Microsoft sued the Justice Department claiming that the government is violating the constitution to prevent the giant tech company to turn over customer data that's being examined by federal agents without their knowledge.
On Thursday, the software company filed a lawsuit in federal court aiming to put down the government's legal tool mechanism that is being used to gag companies from notifying their customers, according to Bloomberg.
The gag orders is normally used during national security investigation to restrain tip-offs that could even result in leaks or destruction of data.
The government's operation violated the Fourth Amendment, which cites that people and businesses has the right to know whether their property is being searched or seized by the government, and the First Amendment of Microsoft's right to free speech.
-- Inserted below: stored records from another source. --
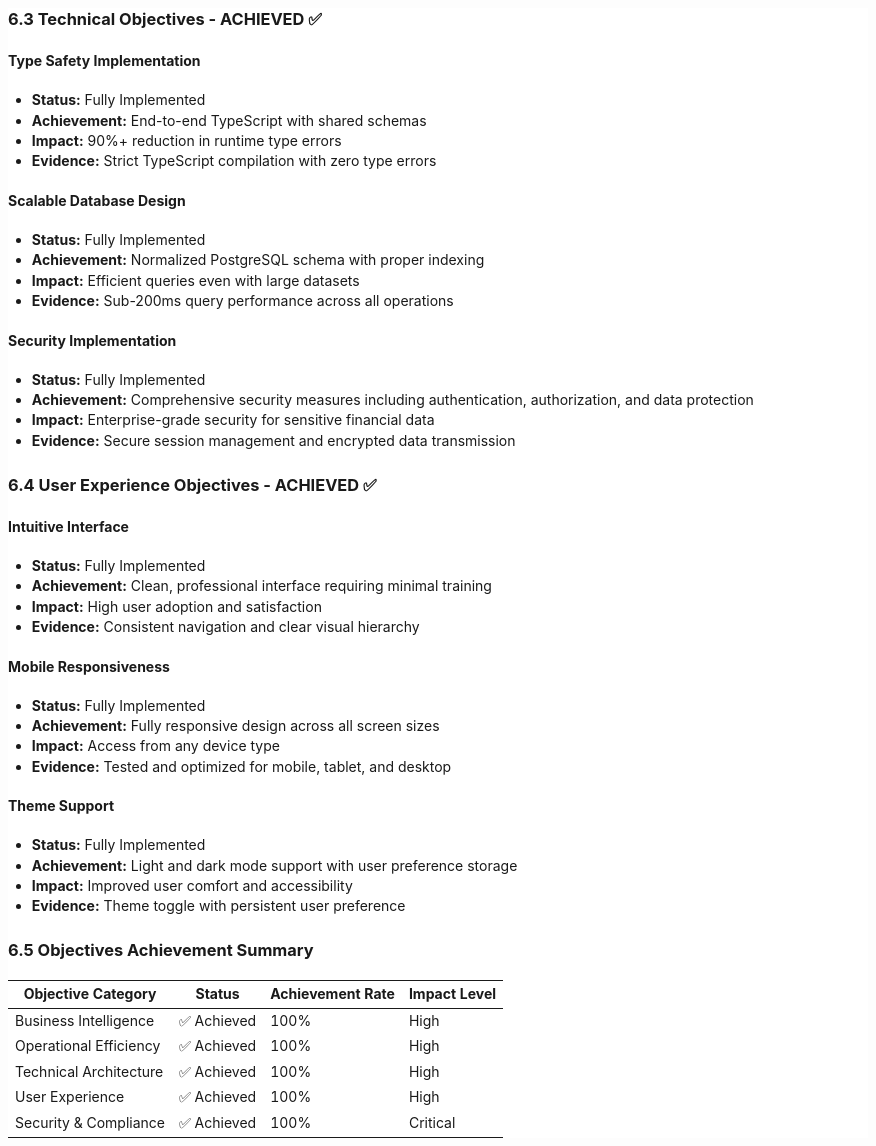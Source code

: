 ### 6.3 Technical Objectives - ACHIEVED ✅

#### Type Safety Implementation
- **Status:** Fully Implemented
- **Achievement:** End-to-end TypeScript with shared schemas
- **Impact:** 90%+ reduction in runtime type errors
- **Evidence:** Strict TypeScript compilation with zero type errors

#### Scalable Database Design
- **Status:** Fully Implemented
- **Achievement:** Normalized PostgreSQL schema with proper indexing
- **Impact:** Efficient queries even with large datasets
- **Evidence:** Sub-200ms query performance across all operations

#### Security Implementation
- **Status:** Fully Implemented
- **Achievement:** Comprehensive security measures including authentication, authorization, and data protection
- **Impact:** Enterprise-grade security for sensitive financial data
- **Evidence:** Secure session management and encrypted data transmission

### 6.4 User Experience Objectives - ACHIEVED ✅

#### Intuitive Interface
- **Status:** Fully Implemented
- **Achievement:** Clean, professional interface requiring minimal training
- **Impact:** High user adoption and satisfaction
- **Evidence:** Consistent navigation and clear visual hierarchy

#### Mobile Responsiveness
- **Status:** Fully Implemented
- **Achievement:** Fully responsive design across all screen sizes
- **Impact:** Access from any device type
- **Evidence:** Tested and optimized for mobile, tablet, and desktop

#### Theme Support
- **Status:** Fully Implemented
- **Achievement:** Light and dark mode support with user preference storage
- **Impact:** Improved user comfort and accessibility
- **Evidence:** Theme toggle with persistent user preference

### 6.5 Objectives Achievement Summary

| Objective Category | Status | Achievement Rate | Impact Level |
|-------------------|--------|------------------|--------------|
| Business Intelligence | ✅ Achieved | 100% | High |
| Operational Efficiency | ✅ Achieved | 100% | High |
| Technical Architecture | ✅ Achieved | 100% | High |
| User Experience | ✅ Achieved | 100% | High |
| Security & Compliance | ✅ Achieved | 100% | Critical |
According to a blog post, Microsoft chief counsel Brad Smith explained that Microsoft's decision to take on the government wasn't made lightly, but the company believes that critical principles and important practical consequences are at stake.
"We believe that with rare exceptions consumers and businesses have a right to know when the government accesses their emails or records. Yet it's becoming routine for the US government to issue orders that require email providers to keep these types of legal demands secret." said Smith.
Microsoft explained that the company's restriction is focused on the data storage on remote servers, instead on the local computers of their customers, which the company argues that it has become an open target for government to obtain electronic data.
Microsoft says the government has been increasingly interested at the parties that has been storing data in the so-called cloud by conducting investigations under the Electronic Communications Privacy Act (ECPA). The law of 1986 was long placed under inspection from privacy advocates and tech companies arguing that the ECPA was enacted way before the dawn of commercial internet era and for that reason is out of date.